++++ EXTRACTED ENTRIES

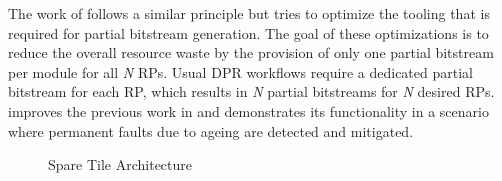 The work of \cite{martins_tmr_2015} follows a similar principle but tries to optimize the tooling that is required for partial bitstream generation.
The goal of these optimizations is to reduce the overall resource waste by the provision of only one partial bitstream per module for all \textit{N} \glspl{RP}. %
Usual \gls{DPR} workflows require a dedicated partial bitstream for each \gls{RP}, which results in \textit{N} partial bitstreams for \textit{N} desired \glspl{RP}.
\cite{martins_dynamic_2018} improves the previous work in \cite{martins_tmr_2015} and demonstrates its functionality in a scenario where permanent faults due to ageing are detected and mitigated.
\begin{center}
\begin{figure}[h]
    \centering
    \resizebox{\columnwidth}{!} {
        
    }
\caption{Spare Tile Architecture}
\label{fig:SpareTileArchitecture}
\end{figure}
\end{center}
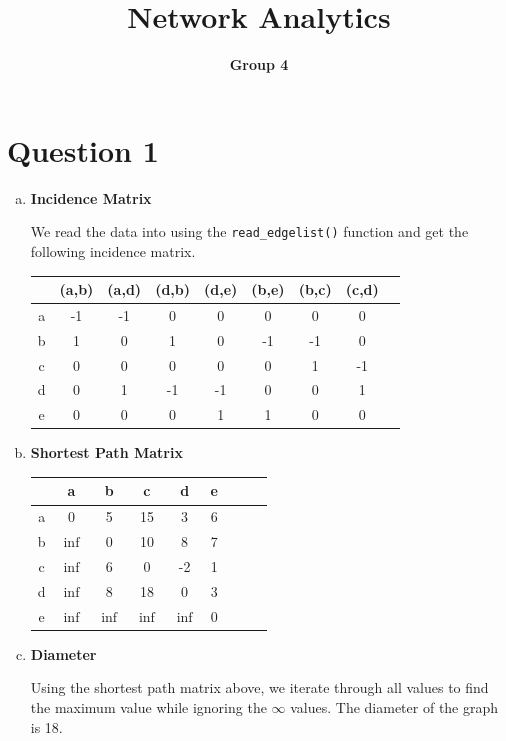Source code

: \documentclass[a4paper]{article}
\begin{document}
\title{Network Analytics}
\author{\bf Group 4}
\maketitle
\section*{Question 1}

\begin{enumerate}[(a)]
\item \textbf{Incidence Matrix}

We read the data into using the \texttt{read\_edgelist()} function and get the following incidence matrix.
\begin{table}[ht]
\begin{center}
\begin{tabular}{c|cccccccc}
& (a,b) & (a,d) & (d,b) & (d,e) & (b,e) &(b,c) & (c,d)\\
\hline
a & -1 & -1 	& 0 	& 0 	& 0	& 0	&0\\
b &1 	& 0	& 1 	& 0	& -1	& -1	& 0\\
c &0 	& 0 	& 0 	& 0	&0	&1	&-1\\
d & 0 	& 1 	& -1 	& -1	& 0	&0	&1\\
e & 0 	& 0 	& 0 	& 1	& 1	&0	&0\\
\end{tabular}
\end{center}
\end{table}

\item \textbf{Shortest Path Matrix}

\begin{table}[ht]
\begin{center}
\begin{tabular}{c|cccccccc}
& a & b & c & d & e\\
\hline
a & 0 		& 5	& 15	& 3 	& 6\\
b &$\inf$ 	& 0	& 10 	& 8	& 7\\
c &$\inf$ 	& 6 	& 0 	& -2	& 1\\
d &$\inf$ 	& 8 	& 18 	& 0	& 3\\
e &$\inf$ 	&$\inf$& $\inf$& $\inf$	& 0
\end{tabular}
\end{center}
\end{table}

\item \textbf{Diameter}

Using the shortest path matrix above, we iterate through all values to find the maximum value while ignoring the $\infty$ values. The diameter of the graph is 18.


\end{enumerate}
\end{document}
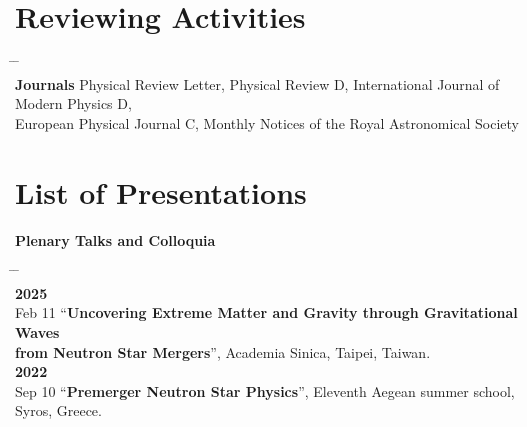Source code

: \documentclass[10pt,floatfix,a4paper]{article}
\newcommand{\hk}[1]{\textcolor{UIUCOrange}{#1}}
\begin{document}
\section*{Reviewing Activities}
\begin{tabbing}
  \hspace*{5mm} \= \hspace*{2.3cm} \= \hspace*{10cm} \\[-3ex]
  \> \textbf{Journals} \> Physical Review Letter, Physical Review D, International Journal of Modern Physics D, \\
  \> \> European Physical Journal C, Monthly Notices of the Royal Astronomical Society
\end{tabbing}

\section*{List of Presentations}
\hspace*{4mm}
{\large \bf \hk{Plenary Talks and Colloquia}}
\begin{tabbing}
  \hspace*{5mm} \= \hspace*{2cm} \= \hspace*{10cm} \\[-3ex]
  \> \textbf{2025} \> \\[1ex]
  \> Feb 11 \> ``\textbf{Uncovering Extreme Matter and Gravity through Gravitational Waves}\\
  \>\> \textbf{from Neutron Star Mergers}'', Academia Sinica, Taipei, Taiwan. \\
  \> \textbf{2022} \> \\[1ex]
  \> Sep 10 \> ``\textbf{Premerger Neutron Star Physics}'', Eleventh Aegean summer school, Syros, Greece.
\end{tabbing}
\end{document}
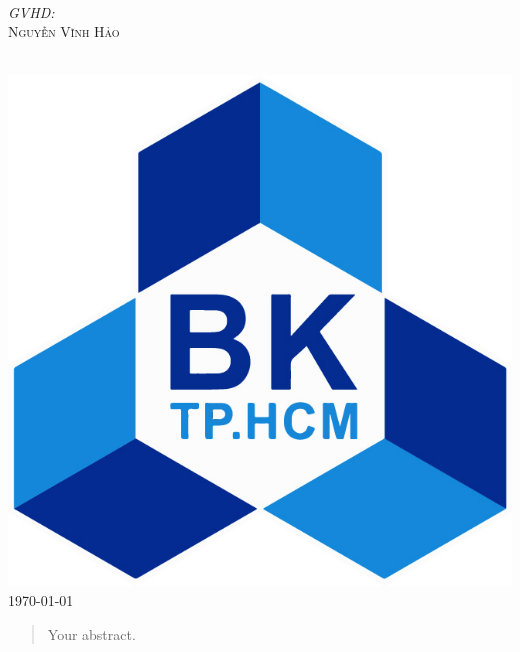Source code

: \documentclass[a4paper, 12pt]{article}
\begin{document}
\begin{titlepage}
\begin{minipage}{0.4\textwidth}
\begin{flushleft}
\end{flushleft}
\end{minipage}
~
\begin{minipage}{0.4\textwidth}
\begin{flushright} \large
\emph{GVHD:} \\
\textsc{Nguyễn Vĩnh Hảo} %
\end{flushright}
\end{minipage}\\[1cm]


\includegraphics[scale=0.25]{images/LogoBK.jpg}\\[1cm] %

{\large \today}\\[0cm] %

\vfill %
\end{titlepage}

\tableofcontents
\begin{abstract}
Your abstract.
\end{abstract}
\end{document}

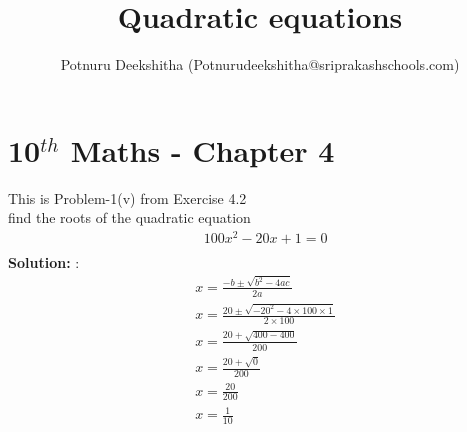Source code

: \documentclass[12pt]{article}
\title{Quadratic equations}
\author{Potnuru Deekshitha (Potnurudeekshitha@sriprakashschools.com)}
\newcommand{\solution}{\noindent \textbf{Solution: }}
\begin{document}
\section*{10$^{th}$ Maths - Chapter 4}
This is Problem-1(v) from Exercise 4.2\\
find the roots of the quadratic equation\\
\begin{align*}
&{100}x^2-{20} x +{1} = 0\\
\end{align*}
\solution:\\
\begin{align*}
&x=\frac{-b\pm\sqrt{b^2-4ac}}{2a}\\
&x=\frac{20\pm\sqrt{-20^2-4 \times 100\times1}}{2 \times 100}\\
&x=\frac{20+\sqrt{400-400}}{200}\\
&x=\frac{20+\sqrt{0}}{200}\\
&x=\frac{20}{200}\\
&x=\frac{1}{10}
\end{align*}
\end{document}
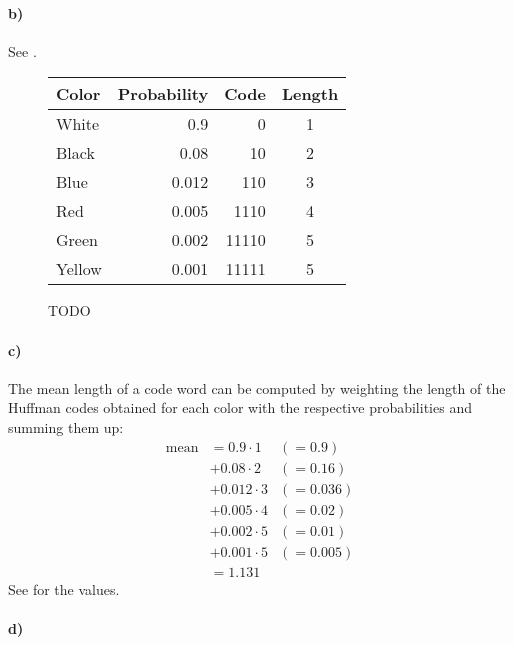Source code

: \documentclass[a4paper,twocolumn]{article}
\begin{document}
	\paragraph{b)} %
	See .
	\begin{figure*}[t]
		\begin{minipage}{0.45\textwidth}
		\end{minipage}
		\hfill
		\begin{minipage}{0.45\textwidth}
			\begin{tabular}{l r r c}
				\textbf{Color} & \textbf{Probability} & \textbf{Code} & \textbf{Length}\\
				\hline
				White & 0.9 & 0 & 1 \\
				Black & 0.08 & 10 & 2 \\
				Blue & 0.012 & 110 & 3 \\
				Red & 0.005 & 1110 & 4 \\
				Green & 0.002 & 11110 & 5 \\
				Yellow & 0.001 & 11111 & 5
			\end{tabular}
		\end{minipage}
		\caption{TODO}
		\label{fig:huffman_code}
	\end{figure*}
	
	\paragraph{c)} %
	The mean length of a code word can be computed by weighting the length of the Huffman codes obtained for each color with the respective probabilities and summing them up:
	\begin{align*}
	\text{mean} 
	&= 0.9 \cdot 1 	 &(=0.9) \\
	&+ 0.08 \cdot 2  &(=0.16) \\
	&+ 0.012 \cdot 3 &(=0.036) \\ 
	&+ 0.005 \cdot 4 &(=0.02) \\ 
	&+ 0.002 \cdot 5 &(=0.01) \\ 
	&+ 0.001 \cdot 5 &(=0.005) \\ 
	&= 1.131
	\end{align*}
	See  for the values.
	
	\paragraph{d)} %
	
\end{document}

++++++++

ASSIGNMENT:
Each record should be copied exactly, and each image left out.

OUTPUT FOR THIS TASK:
 The work of \cite{martins_tmr_2015} follows a similar principle but tries to optimize the tooling that is required for partial bitstream generation.
The goal of these optimizations is to reduce the overall resource waste by the provision of only one partial bitstream per module for all \textit{N} \glspl{RP}. %
Usual \gls{DPR} workflows require a dedicated partial bitstream for each \gls{RP}, which results in \textit{N} partial bitstreams for \textit{N} desired \glspl{RP}.
\cite{martins_dynamic_2018} improves the previous work in \cite{martins_tmr_2015} and demonstrates its functionality in a scenario where permanent faults due to ageing are detected and mitigated.
\begin{center}
\begin{figure}[h]
    \centering
    \resizebox{\columnwidth}{!} {
        
    }
\caption{Spare Tile Architecture}
\label{fig:SpareTileArchitecture}
\end{figure}
\end{center}
Source code

: \documentclass[a4paper]{article}
\begin{document}
\title{Network Analytics}
\author{\bf Group 4}
\maketitle
\section*{Question 1}

\begin{enumerate}[(a)]
\item \textbf{Incidence Matrix}

We read the data into using the \texttt{read\_edgelist()} function and get the following incidence matrix.
\begin{table}[ht]
\begin{center}
\begin{tabular}{c|cccccccc}
& (a,b) & (a,d) & (d,b) & (d,e) & (b,e) &(b,c) & (c,d)\\
\hline
a & -1 & -1 	& 0 	& 0 	& 0	& 0	&0\\
b &1 	& 0	& 1 	& 0	& -1	& -1	& 0\\
c &0 	& 0 	& 0 	& 0	&0	&1	&-1\\
d & 0 	& 1 	& -1 	& -1	& 0	&0	&1\\
e & 0 	& 0 	& 0 	& 1	& 1	&0	&0\\
\end{tabular}
\end{center}
\end{table}

\item \textbf{Shortest Path Matrix}

\begin{table}[ht]
\begin{center}
\begin{tabular}{c|cccccccc}
& a & b & c & d & e\\
\hline
a & 0 		& 5	& 15	& 3 	& 6\\
b &$\inf$ 	& 0	& 10 	& 8	& 7\\
c &$\inf$ 	& 6 	& 0 	& -2	& 1\\
d &$\inf$ 	& 8 	& 18 	& 0	& 3\\
e &$\inf$ 	&$\inf$& $\inf$& $\inf$	& 0
\end{tabular}
\end{center}
\end{table}

\item \textbf{Diameter}

Using the shortest path matrix above, we iterate through all values to find the maximum value while ignoring the $\infty$ values. The diameter of the graph is 18.


\end{enumerate}
\end{document}
Source code

: \documentclass[10pt,floatfix,a4paper]{article}
\newcommand{\hk}[1]{\textcolor{UIUCOrange}{#1}}
\begin{document}
\section*{Reviewing Activities}
\begin{tabbing}
  \hspace*{5mm} \= \hspace*{2.3cm} \= \hspace*{10cm} \\[-3ex]
  \> \textbf{Journals} \> Physical Review Letter, Physical Review D, International Journal of Modern Physics D, \\
  \> \> European Physical Journal C, Monthly Notices of the Royal Astronomical Society
\end{tabbing}

\section*{List of Presentations}
\hspace*{4mm}
{\large \bf \hk{Plenary Talks and Colloquia}}
\begin{tabbing}
  \hspace*{5mm} \= \hspace*{2cm} \= \hspace*{10cm} \\[-3ex]
  \> \textbf{2025} \> \\[1ex]
  \> Feb 11 \> ``\textbf{Uncovering Extreme Matter and Gravity through Gravitational Waves}\\
  \>\> \textbf{from Neutron Star Mergers}'', Academia Sinica, Taipei, Taiwan. \\
  \> \textbf{2022} \> \\[1ex]
  \> Sep 10 \> ``\textbf{Premerger Neutron Star Physics}'', Eleventh Aegean summer school, Syros, Greece.
\end{tabbing}
\end{document}
Source code

: \documentclass[a4paper, 12pt]{article}
\begin{document}
\begin{titlepage}
\begin{minipage}{0.4\textwidth}
\begin{flushleft}
\end{flushleft}
\end{minipage}
~
\begin{minipage}{0.4\textwidth}
\begin{flushright} \large
\emph{GVHD:} \\
\textsc{Nguyễn Vĩnh Hảo} %
\end{flushright}
\end{minipage}\\[1cm]


\includegraphics[scale=0.25]{images/LogoBK.jpg}\\[1cm] %

{\large \today}\\[0cm] %

\vfill %
\end{titlepage}

\tableofcontents
\begin{abstract}
Your abstract.
\end{abstract}
\end{document}

Source code

: \documentclass[12pt]{article}
\title{Quadratic equations}
\author{Potnuru Deekshitha (Potnurudeekshitha@sriprakashschools.com)}
\newcommand{\solution}{\noindent \textbf{Solution: }}
\begin{document}
\section*{10$^{th}$ Maths - Chapter 4}
This is Problem-1(v) from Exercise 4.2\\
find the roots of the quadratic equation\\
\begin{align*}
&{100}x^2-{20} x +{1} = 0\\
\end{align*}
\solution:\\
\begin{align*}
&x=\frac{-b\pm\sqrt{b^2-4ac}}{2a}\\
&x=\frac{20\pm\sqrt{-20^2-4 \times 100\times1}}{2 \times 100}\\
&x=\frac{20+\sqrt{400-400}}{200}\\
&x=\frac{20+\sqrt{0}}{200}\\
&x=\frac{20}{200}\\
&x=\frac{1}{10}
\end{align*}
\end{document}
Source code

: \documentclass[a4paper,twocolumn]{article}
\begin{document}
	\paragraph{b)} %
	See .
	\begin{figure*}[t]
		\begin{minipage}{0.45\textwidth}
		\end{minipage}
		\hfill
		\begin{minipage}{0.45\textwidth}
			\begin{tabular}{l r r c}
				\textbf{Color} & \textbf{Probability} & \textbf{Code} & \textbf{Length}\\
				\hline
				White & 0.9 & 0 & 1 \\
				Black & 0.08 & 10 & 2 \\
				Blue & 0.012 & 110 & 3 \\
				Red & 0.005 & 1110 & 4 \\
				Green & 0.002 & 11110 & 5 \\
				Yellow & 0.001 & 11111 & 5
			\end{tabular}
		\end{minipage}
		\caption{TODO}
		\label{fig:huffman_code}
	\end{figure*}
	
	\paragraph{c)} %
	The mean length of a code word can be computed by weighting the length of the Huffman codes obtained for each color with the respective probabilities and summing them up:
	\begin{align*}
	\text{mean} 
	&= 0.9 \cdot 1 	 &(=0.9) \\
	&+ 0.08 \cdot 2  &(=0.16) \\
	&+ 0.012 \cdot 3 &(=0.036) \\ 
	&+ 0.005 \cdot 4 &(=0.02) \\ 
	&+ 0.002 \cdot 5 &(=0.01) \\ 
	&+ 0.001 \cdot 5 &(=0.005) \\ 
	&= 1.131
	\end{align*}
	See  for the values.
	
	\paragraph{d)} %
	
\end{document}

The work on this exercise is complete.